Cardiomyocyte Isolation from 300µm rabbit left atrial & left ventricular slices

Abstract

(from Consecutive-Day Ventricular and Atrial Cardiomyocyte Isolations from the Same Heart: Shifting the Cost–Benefit Balance of Cardiac Primary Cell Research, Greiner et al, 2022)

Freshly isolated primary cardiomyocytes (CM) are indispensable for cardiac research. Experimental CM research is generally incompatible with life of the donor animal, while human heart samples are usually small and scarce. CM isolation from animal hearts, traditionally performed by coronary artery perfusion of enzymes, liberates millions of cells from the heart. However, due to progressive cell remodeling following isolation, freshly isolated primary CM need to be used within 4–8 h post-isolation for most functional assays, meaning that the majority of cells is essentially wasted. In addition, coronary perfusion-based isolation cannot easily be applied to human tissue biopsies, and it does not straightforwardly allow for assessment of regional differences in CM function within the same heart. Here, we provide a method of multi-day CM isolation from one animal heart, yielding calcium-tolerant ventricular and atrial CM. This is based on cell isolation from cardiac tissue slices following repeated (usually overnight) storage of the tissue under conditions that prolong CM viability beyond the day of organ excision by two additional days. The maintenance of cells in their near-native microenvironment slows the otherwise rapid structural and functional decline seen in isolated CM during attempts for prolonged storage or culture. Multi-day slice-based CM isolation increases the amount of useful information gained per animal heart, improving reproducibility and reducing the number of experimental animals required in basic cardiac research. It also opens the doors to novel experimental designs, including exploring same-heart regional differences

Method

After excision, the heart was Langendorff perfused for ~1 min (until cessation of contractions) with warm (37 °C) modified Tyrode solution (flow rate 20 mL/min) containing (in mM): 138 NaCl, 0.33 NaH2PO4, 5.4 KCl, 2 MgCl2, 10 HEPES, 10 glucose, 0.5 CaCl2, and 30 2,3-butanedione monoxide; pH 7.3, 300 mOsm. This step can be omitted when processing tissue that cannot be perfused.

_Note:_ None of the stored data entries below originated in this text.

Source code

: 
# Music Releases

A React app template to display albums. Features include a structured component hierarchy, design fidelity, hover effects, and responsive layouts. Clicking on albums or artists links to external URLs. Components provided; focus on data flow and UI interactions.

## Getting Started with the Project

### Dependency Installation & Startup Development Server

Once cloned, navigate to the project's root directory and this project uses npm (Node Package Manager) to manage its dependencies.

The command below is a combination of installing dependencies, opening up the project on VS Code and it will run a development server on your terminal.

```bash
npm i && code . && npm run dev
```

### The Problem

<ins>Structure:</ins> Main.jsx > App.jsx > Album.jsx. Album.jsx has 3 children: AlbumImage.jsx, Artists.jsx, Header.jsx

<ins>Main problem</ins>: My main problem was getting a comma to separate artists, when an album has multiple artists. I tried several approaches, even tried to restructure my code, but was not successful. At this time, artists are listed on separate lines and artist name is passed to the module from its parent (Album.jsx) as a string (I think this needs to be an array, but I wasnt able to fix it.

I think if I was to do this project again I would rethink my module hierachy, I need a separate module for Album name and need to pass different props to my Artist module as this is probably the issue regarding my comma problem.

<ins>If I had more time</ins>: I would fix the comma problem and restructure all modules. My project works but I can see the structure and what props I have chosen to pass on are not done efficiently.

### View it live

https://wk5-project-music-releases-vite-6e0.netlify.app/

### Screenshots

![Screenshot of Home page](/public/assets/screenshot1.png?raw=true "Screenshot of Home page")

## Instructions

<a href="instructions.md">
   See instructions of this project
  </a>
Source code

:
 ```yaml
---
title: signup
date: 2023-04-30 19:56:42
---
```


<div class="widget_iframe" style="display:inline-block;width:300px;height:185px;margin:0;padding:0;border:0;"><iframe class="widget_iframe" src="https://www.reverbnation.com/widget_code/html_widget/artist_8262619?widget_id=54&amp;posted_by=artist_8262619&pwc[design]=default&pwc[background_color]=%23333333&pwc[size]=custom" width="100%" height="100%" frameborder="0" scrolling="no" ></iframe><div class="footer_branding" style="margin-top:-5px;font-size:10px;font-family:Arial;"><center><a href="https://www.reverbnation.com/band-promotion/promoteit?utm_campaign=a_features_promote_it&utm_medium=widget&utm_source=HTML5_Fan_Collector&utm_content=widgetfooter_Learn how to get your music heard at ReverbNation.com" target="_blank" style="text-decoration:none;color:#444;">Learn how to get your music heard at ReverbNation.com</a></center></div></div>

The heart was then dissected in cold (4 °C) modified Tyrode solution; the left ventricular free wall, left atrial free wall, and left atrial appendage were used for further processing. The tissue was cut into blocks with an X/Y size of up to 1 × 1 cm2 (ventricle)/0.5 × 0.5 cm2 (atria). These were embedded in 4% low melting point agarose (Carl Roth, Karlsruhe, Germany) prepared with modified Tyrode solution, cooled to 4 °C, and mounted on the stage of a vibratome (7000-smz-2 with 7550-1-SS blade, both Campden Instruments Ltd., Loughborough, UK) using cyanoacrylate-based low-viscosity glue. During mounting, care was taken to visually estimate the prevailing orientation of CM within the slice, and to mount the tissue so that the cutting plane would be parallel to the epicardial surface of the tissue block. The tissue was submerged in ice-cold modified Tyrode solution bubbled with O2, and sliced into 300 µm thick sections at a vertical blade vibration frequency of 60 Hz (ventricle) and 80 Hz (atria), an amplitude of 1.5 mm, and an advancement velocity of 40 µm/s (ventricle) and 10 µm/s (atria). Ventricular tissue was freshly sliced from tissue chunks on each day before CM isolation, whereas atrial tissue was sliced on the day of heart excision and the slices were stored until CM isolation. All tissue was stored in modified Tyrode solution at 4 °C and under room atmosphere, for up to three days.